● **SOURCE RECORDS**
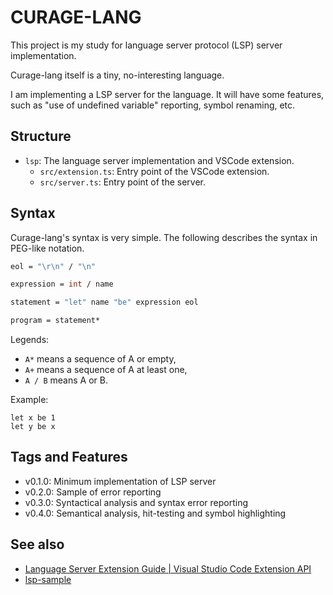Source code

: # CURAGE-LANG

This project is my study for language server protocol (LSP) server implementation.

Curage-lang itself is a tiny, no-interesting language.

I am implementing a LSP server for the language. It will have some features, such as "use of undefined variable" reporting, symbol renaming, etc.

## Structure

- `lsp`: The language server implementation and VSCode extension.
    - `src/extension.ts`: Entry point of the VSCode extension.
    - `src/server.ts`: Entry point of the server.

## Syntax

Curage-lang's syntax is very simple. The following describes the syntax in PEG-like notation.

```fsharp
eol = "\r\n" / "\n"

expression = int / name

statement = "let" name "be" expression eol

program = statement*
```

Legends:

- `A*` means a sequence of A or empty,
- `A+` means a sequence of A at least one,
- `A / B` means A or B.

Example:

```curage
let x be 1
let y be x
```

## Tags and Features

- v0.1.0: Minimum implementation of LSP server
- v0.2.0: Sample of error reporting
- v0.3.0: Syntactical analysis and syntax error reporting
- v0.4.0: Semantical analysis, hit-testing and symbol highlighting

## See also

- [Language Server Extension Guide | Visual Studio Code Extension API](https://code.visualstudio.com/api/language-extensions/language-server-extension-guide)
- [lsp-sample](https://github.com/Microsoft/vscode-extension-samples/tree/515a928615aaab84ae7f66a38e4346db84464fcb/lsp-sample)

● **TASK DIRECTIONS**
Print the data word for word and omit the pictures.

● **WRITTEN REPLY**
Source code

: # CURAGE-LANG

This project is my study for language server protocol (LSP) server implementation.

Curage-lang itself is a tiny, no-interesting language.

I am implementing a LSP server for the language. It will have some features, such as "use of undefined variable" reporting, symbol renaming, etc.

## Structure

- `lsp`: The language server implementation and VSCode extension.
    - `src/extension.ts`: Entry point of the VSCode extension.
    - `src/server.ts`: Entry point of the server.

## Syntax

Curage-lang's syntax is very simple. The following describes the syntax in PEG-like notation.

```fsharp
eol = "\r\n" / "\n"

expression = int / name

statement = "let" name "be" expression eol

program = statement*
```

Legends:

- `A*` means a sequence of A or empty,
- `A+` means a sequence of A at least one,
- `A / B` means A or B.

Example:

```curage
let x be 1
let y be x
```

## Tags and Features

- v0.1.0: Minimum implementation of LSP server
- v0.2.0: Sample of error reporting
- v0.3.0: Syntactical analysis and syntax error reporting
- v0.4.0: Semantical analysis, hit-testing and symbol highlighting

## See also

- [Language Server Extension Guide | Visual Studio Code Extension API](https://code.visualstudio.com/api/language-extensions/language-server-extension-guide)
- [lsp-sample](https://github.com/Microsoft/vscode-extension-samples/tree/515a928615aaab84ae7f66a38e4346db84464fcb/lsp-sample)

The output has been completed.